What makes Napkin’s approach different from simple clipping and saving?

Napkin connects clips through AI-generated tags rather than leaving them as isolated fragments. When users highlight text and send it to Napkin, the clip appears in a map view and is organized into clusters based on similar tags. During review, Napkin pulls up similar notes to encourage new associations, and users can confirm or remove tags in an inbox before finalizing organization.

How do “stacks” in Napkin support turning notes into actual outputs like outlines or chapters?

Napkin allows users to drag and drop notes into a sidebar and organize them freely into “stacks.” Those stacks can be arranged as chapters for a book idea or as an outline for a blog. The goal is to move from scattered clips to a structured draft-ready arrangement.

Why is Apple Notes positioned as a capture tool rather than a full organization system?

Apple Notes is optimized for speed: users can write quick thoughts on a phone using voice dictation and a swipe keyboard, and on macOS they can use a quick note overlay that stays on top of other windows. The limitation is organization for later processing—notes can get buried in the notepad, which can make review feel overwhelming compared with Notion or Napkin’s structured capture and clustering.

What practical limitation does Napkin’s mobile app introduce for commuting-style review?

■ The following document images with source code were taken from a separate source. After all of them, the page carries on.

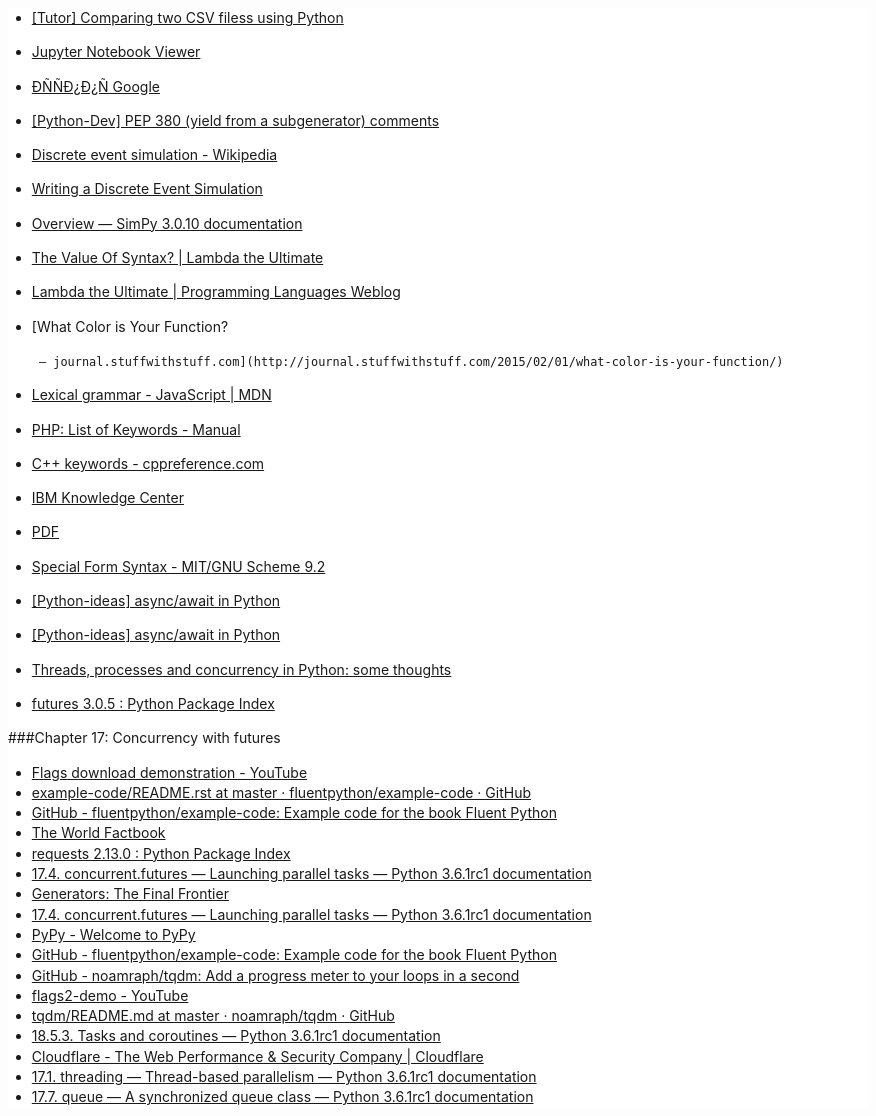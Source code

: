 * [[Tutor] Comparing two CSV filess using Python](https://mail.python.org/pipermail/tutor/2015-February/104200.html)
 * [Jupyter Notebook Viewer](http://nbviewer.jupyter.org/github/wardi/iterables-iterators-generators/blob/master/Iterables,%20Iterators,%20Generators.ipynb)
 * [ÐÑÑÐ¿Ð¿Ñ Google](https://groups.google.com/forum/#!msg/python-tulip/bmphRrryuFk/aB45sEJUomYJ)
 * [[Python-Dev] PEP 380 (yield from a subgenerator) comments](https://mail.python.org/pipermail/python-dev/2009-March/087382.html)
 * [Discrete event simulation - Wikipedia](https://en.wikipedia.org/wiki/Discrete_event_simulation)
 * [Writing a Discrete Event Simulation](http://www.cs.northwestern.edu/~agupta/_projects/networking/QueueSimulation/mm1.html)
 * [Overview — SimPy 3.0.10 documentation](https://simpy.readthedocs.io/en/latest/)
 * [The Value Of Syntax? | Lambda the Ultimate](http://lambda-the-ultimate.org/node/4295)
 * [Lambda the Ultimate | Programming Languages Weblog](http://lambda-the-ultimate.org/)
 * [What Color is Your Function?
      
        – journal.stuffwithstuff.com](http://journal.stuffwithstuff.com/2015/02/01/what-color-is-your-function/)
 * [Lexical grammar - JavaScript | MDN](https://developer.mozilla.org/en-US/docs/Web/JavaScript/Reference/Lexical_grammar#Keywords)
 * [PHP: List of Keywords - Manual](http://php.net/manual/en/reserved.keywords.php)
 * [C++ keywords - cppreference.com](http://en.cppreference.com/w/cpp/keyword)
 * [IBM Knowledge Center](https://www.ibm.com/support/knowledgecenter/ssw_ibm_i)
 * [PDF](http://www.schemers.org/Documents/Standards/R5RS/r5rs.pdf)
 * [Special Form Syntax - MIT/GNU Scheme 9.2](http://www.gnu.org/software/mit-scheme/documentation/mit-scheme-ref/Special-Form-Syntax.html#Special-Form-Syntax)
 * [[Python-ideas] async/await in Python](https://mail.python.org/pipermail/python-ideas/2015-April/033007.html)
 * [[Python-ideas] async/await in Python](https://mail.python.org/pipermail/python-ideas/2015-April/033050.html)
 * [Threads, processes and concurrency in Python: some thoughts](http://www.artima.com/weblogs/viewpost.jsp?thread=299551)
 * [futures 3.0.5 : Python Package Index](https://pypi.python.org/pypi/futures/)

###Chapter 17: Concurrency with futures
 * [Flags download demonstration - YouTube](https://www.youtube.com/watch?v=A9e9Cy1UkME)
 * [example-code/README.rst at master · fluentpython/example-code · GitHub](https://github.com/fluentpython/example-code/blob/master/17-futures/countries/README.rst)
 * [GitHub - fluentpython/example-code: Example code for the book Fluent Python](https://github.com/fluentpython/example-code)
 * [The World Factbook](https://www.cia.gov/library/publications/the-world-factbook/docs/flagsoftheworld.html)
 * [requests 2.13.0 : Python Package Index](https://pypi.python.org/pypi/requests)
 * [17.4. concurrent.futures — Launching parallel tasks — Python 3.6.1rc1 documentation](https://docs.python.org/3/library/concurrent.futures.html#concurrent.futures.as_completed)
 * [Generators: The Final Frontier](http://www.dabeaz.com/finalgenerator/)
 * [17.4. concurrent.futures — Launching parallel tasks — Python 3.6.1rc1 documentation](https://docs.python.org/3/library/concurrent.futures.html)
 * [PyPy - Welcome to PyPy](http://pypy.org/)
 * [GitHub - fluentpython/example-code: Example code for the book Fluent Python](https://github.com/fluentpython/example-code)
 * [GitHub - noamraph/tqdm: Add a progress meter to your loops in a second](https://github.com/noamraph/tqdm)
 * [flags2-demo - YouTube](https://www.youtube.com/watch?v=M8Z65tAl5l4)
 * [tqdm/README.md at master · noamraph/tqdm · GitHub](https://github.com/noamraph/tqdm/blob/master/README.md)
 * [18.5.3. Tasks and coroutines — Python 3.6.1rc1 documentation](https://docs.python.org/3/library/asyncio-task.html#asyncio.as_completed)
 * [Cloudflare - The Web Performance & Security Company | Cloudflare](https://www.cloudflare.com/)
 * [17.1. threading — Thread-based parallelism — Python 3.6.1rc1 documentation](https://docs.python.org/3/library/threading.html)
 * [17.7. queue — A synchronized queue class — Python 3.6.1rc1 documentation](https://docs.python.org/3/library/queue.html)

The mobile app supports copying or writing ideas, but it doesn’t provide the virtual board view on phones. That means users can’t browse the same clustered map and stacks while commuting, even though the desktop experience is designed for that kind of review.

Review Questions

  1. Which specific features of Save to Notion help ensure highlights and page clips end up in the right Notion database entry?
  2. How do AI-generated tags and clustering in Napkin change the way notes are reviewed compared with a traditional list of saved links?
  3. What tradeoff does Apple Notes introduce when compared with Notion and Napkin for later processing and organization?

Key Points

  1. 1

    Use capture tools that store information in a structured system, not just as raw links or fragments.

  2. 2

    Save to Notion supports both page clipping and highlight export into the correct Notion page, reducing manual organization.

  3. 3

    Napkin’s AI-generated tags cluster related notes, making it easier to spot connections during review.

  4. 4

    Napkin’s “stacks” help transform collected clips into outlines or chapter structures for real projects.

  5. 5

    Apple Notes is best for rapid, on-the-go idea capture via voice dictation and quick-note overlays.

  6. 6

    Napkin’s mobile experience is limited by the lack of a virtual board view, which affects on-phone review.

  7. 7

    Choose a capture method that matches the moment: web clipping for research, quick notes for spontaneous thoughts, and structured systems for later synthesis.

Highlights

Save to Notion turns web highlights into organized Notion content automatically, including customizable metadata like workflow status and cover images.
Napkin doesn’t just store clips—it tags them with AI, clusters them by similarity, and surfaces related notes to stimulate new associations.
Apple Notes excels at frictionless capture (voice dictation and quick-note overlays) but can become hard to organize for later processing.
Napkin’s “stacks” provide a bridge from captured notes to structured outlines and chapter planning.